Я не знала, как ей помочь и обращалась во все известные мне правозащитные организации. Я не знала ее настоящего имени, а переписку она все время очищала, потому что жила в постоянном ужасе, в подозрении, что любой человек, которому она откроется, может оказаться кадыровским агентом. Но решилась все же и ей уже готовили документы, чтобы вывезти из Чечни, когда она вдруг перестала выходить на связь.

Я больше не оглядываюсь на окружение, не глотаю слова, которые могут резать кому-то слух

Ни я, ни люди, которые взялись ей помогать, не понимали, в чем дело. А через какое-то время в том самом паблике, где мы познакомились, написали, что девочку с тем ником, который она использовала, застрелил в Чечне родной дядя. Я не могу знать точно и не могу никак проверить эту информацию, но от нее я больше не получала никаких сигналов. Для меня этот случай стал потрясением. Я не знала ее хорошо, но, с другой стороны, меня гложет мысль, что на самом деле я знала ее лучше, чем вся ее семья.

Естественно, феминизм я познавала постепенно. Не буду врать, у меня был и этап, когда я называла себя «адекватной феминисткой, не такой, как некоторые радикалки», был период неприятия и высмеивания феминитивов. Я этим не горжусь, но мне кажется, все это было нужно для того, чтобы сейчас я могла сказать, что пришла к движению осознанно.

Если говорить об «отношениях», то у меня их пока не было. Может, я просто насмотрелась и наслушалась всякого. Я не хочу заводить семью на Кавказе. Не потому, что я не люблю свою культуру – напротив, я обучаюсь искусству и восхищаюсь нашим народным творчеством. Но в этом обществе невозможно выйти замуж только за молодого человека. В комплекте с ним идет вся его родня, где каждый имеет готовое представление о том, как ты должна себя вести.

Сейчас я совсем не такая, как в школьные годы. Я больше не оглядываюсь на окружение, не глотаю слова, которые могут резать кому-то слух, не отказываю себе в экспериментах с внешностью, чтобы не показаться кому-то вызывающей. И молчать и прогибаться под кого-то я уже никогда не стану. А вступать в постоянные конфронтации в своей будущей семейной жизни я просто не хочу.

Культура Дагестана – это потрясающее разнообразие этносов, проживающих так близко, но так отличающихся друг от друга, это искусство, которое создавалось в тяжелейших условиях, это языки, потрясающие танцы, национальные костюмы и музыка.

Отказ развиваться и принимать в свою жизнь новое, отказ от любого прогресса и желание постоянно контролировать жизнь других людей, указывать и давать непрошеные советы – это не культура Дагестана.

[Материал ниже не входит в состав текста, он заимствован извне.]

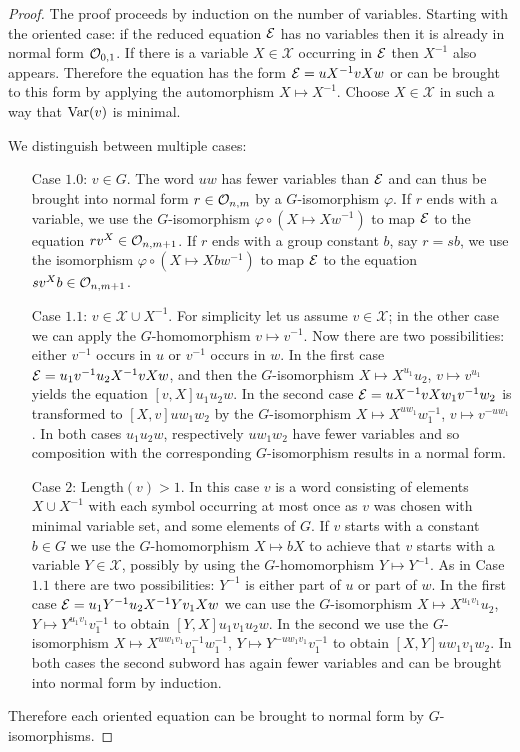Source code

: \documentclass[a4paper,11pt]{amsart}
\begin{document}
\begin{proof}
  The proof proceeds by induction on the number of variables.
  Starting with the oriented case: if the reduced equation $\mathcal{E}$ has no
  variables then it is already in normal form $\mathcal{O}_{0,1}$. If there is a
  variable $X\in\mathcal{X}$ occurring in $\mathcal{E}$ then $X^{-1}$ also appears.
  Therefore the equation has the form
  $\mathcal{E} = uX^{-1}vXw$ or can be brought to this form by applying the
  automorphism $X \mapsto X^{-1}$. Choose $X\in\mathcal{X}$ in such a way that
  $\textup{Var}(v)$ is minimal.
 
  We distinguish between multiple cases:
  \begin{itemize}
  \item[Case $1.0$:] $v\in G$. The word $uw$ has fewer variables than
    $\mathcal{E}$ and can thus be brought into normal form $r\in \mathcal{O}_{n,m}$ by a
    $G$-isomorphism $\varphi$. If $r$ ends with a variable, we use
    the $G$-isomorphism $\varphi \circ (X\mapsto Xw^{-1}) $ to map $\mathcal{E}$
    to the equation $rv^X \in \mathcal{O}_{n,m+1}$.   
    If $r$ ends with a group constant $b$, say $r=sb$, we use the
    isomorphism $\varphi \circ(X \mapsto Xbw^{-1}) $ to map $\mathcal{E}$ to the
    equation $sv^Xb\in \mathcal{O}_{n,m+1}$.

  \item[Case $1.1$:] $v\in\mathcal{X}\cup X^{-1}$. For simplicity let us assume
    $v\in\mathcal{X}$; in the other case we can apply the $G$-homomorphism
    $v \mapsto v^{-1}$.
    Now there are two possibilities: either $v^{-1}$ occurs in $u$ or
    $v^{-1}$ occurs in $w$. In the first case $\mathcal{E}= u_1v^{-1}u_2X^{-1}vXw$, and
    then the $G$-isomorphism $X \mapsto X^{u_1}u_2$, $v \mapsto v^{u_1}$
    yields the equation $[v,X]u_1u_2w$. In the second case
    $\mathcal{E}= uX^{-1}vXw_1v^{-1}w_2$ is transformed to $[X,v]uw_1w_2$ by the
    $G$-isomorphism $X \mapsto X^{uw_1}w_1^{-1}$, $v\mapsto v^{-uw_1}$. In
    both cases $u_1u_2w$, respectively $uw_1w_2$ have fewer variables
    and so composition with the corresponding $G$-isomorphism results in a
    normal form.
  \item[Case $2$:] Length$(v)>1$. In this case $v$ is a word consisting of
    elements $X\cup X^{-1}$ with each symbol occurring at most once as
    $v$ was chosen with minimal variable set, and some elements of
    $G$.  If $v$ starts with a constant $b\in G$ we use the
    $G$-homomorphism $X\mapsto bX$ to achieve that $v$ starts with a
    variable $Y\in\mathcal{X}$, possibly by using the $G$-homomorphism 
    $Y \mapsto Y^{-1}$. As in Case
    $1.1$ there are two possibilities: $Y^{-1}$ is either part of $u$
    or part of $w$. In the first case $\mathcal{E}= u_1 Y^{-1} u_2 X^{-1}Yv_1Xw$
    we can use the $G$-isomorphism $X\mapsto X^{u_1v_1}u_2$,
    $Y\mapsto Y^{u_1v_1}v_1^{-1}$ to obtain $[Y,X]u_1v_1u_2w$. In the
    second we use the $G$-isomorphism
    $X\mapsto X^{uw_1v_1}v_1^{-1}w_1^{-1}$,
    $Y\mapsto Y^{-uw_1v_1}v_1^{-1}$ to obtain $[X,Y]uw_1v_1w_2$. In
    both cases the second subword has again fewer variables and can be
    brought into normal form by induction.
  \end{itemize}
  Therefore each oriented equation can be brought to normal form by 
  $G$-iso\-mor\-phisms.


\end{proof}
\end{document}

Дресс-код для туристов – это не культура Дагестана.

Ислам – не культура Дагестана. Это религия отдельно взятых людей, которые выбрали для себя придерживаться ее канонов. И я готова относиться к ней с искренним уважением до тех пор, пока такое же уважение проявляют к моему образу жизни.

На Кавказе, как и в целом во всем мире, станет гораздо лучше, когда люди запомнят, что их свобода заканчивается там, где начинается свобода другого человека.